Then Playing — The Killer; Maestro; Poor Things

The Killer (David Fincher, 2023). Following the prestige passion project Mank, David Fincher returns to the sort of glossy pulp that seems to most stir his cinematic heart. The Killer focuses on a hitman (Michael Fassbender) whose previously perfect professional record is blemished by a failed job in Paris. The repercussions prove to be more problematic than a reduced rating. Metaphorical dominoes topple, which sends the hitman out on a course of bloody retribution. The material is thin as watered-down broth, which Fincher can only disguise so much with his customary images of pinpoint precision. The screenplay, credited to Fincher’s Seven collaborator Andrew Kevin Walker (and adapted from a French graphic novel series), is swamped by self-consciously cool voiceover narration that is wearyingly intrusive. Especially in the film’s earliest scenes, which find the hitman waiting in an abandoned office for his target to appear in the hotel room across the street, there’s a strong sense that it would have been a significant improvement had Fincher scrapped the narration altogether and leaned into his talent for purely visual storytelling. That could have been bold and gripping. Instead, The Killer is, more than anything, flatly dull.

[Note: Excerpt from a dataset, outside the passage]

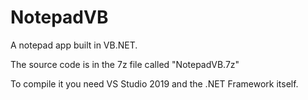 # NotepadVB
A notepad app built in VB.NET.

The source code is in the 7z file called "NotepadVB.7z"

To compile it you need VS Studio 2019 and the .NET Framework itself.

Maestro (Bradley Cooper, 2023). Over-designed and under-felt, Bradley Cooper’s second feature as a writer-director is about the relationship between Leonard Bernstein (Cooper) and his wife, Felicia Montealegre (Carey Mulligan), seeding in a few of their respective professional accomplishments along the way. Maestro skitters away from the conventions of the biopic, but they keep reverberating within it, like resonant sound echoing off of a theater’s back wall. The film strains to convey the importance of Bernstein’s career and his place and yet seems only marginally interested in the fascinating contours of his venerated yet imperfect place in U.S. music history. The emotional upheavals Bernstein and Montealegre are given far more lavish attention. By the end, Cooper is practically wringing them like a washcloth that he wants to rid of every last drop of moisture. Even so, the film’s moments of bruising emotional honesty are too rare, in part because Cooper’s lead performance is so mannered and showy (Mulligan’s is, too, but she is more effective at finding a balance). One of the few scenes that carries a chord of honesty is when Bernstein’s daughter Jamie (Maya Hawke) expresses relief when told a lie about her father’s closeted attraction to men. Briefly, Cooper drops the affectations and silently shows the complexity of how that statement wounds the character. It’s a welcome beat of subtlety in a film of oppressive crescendos.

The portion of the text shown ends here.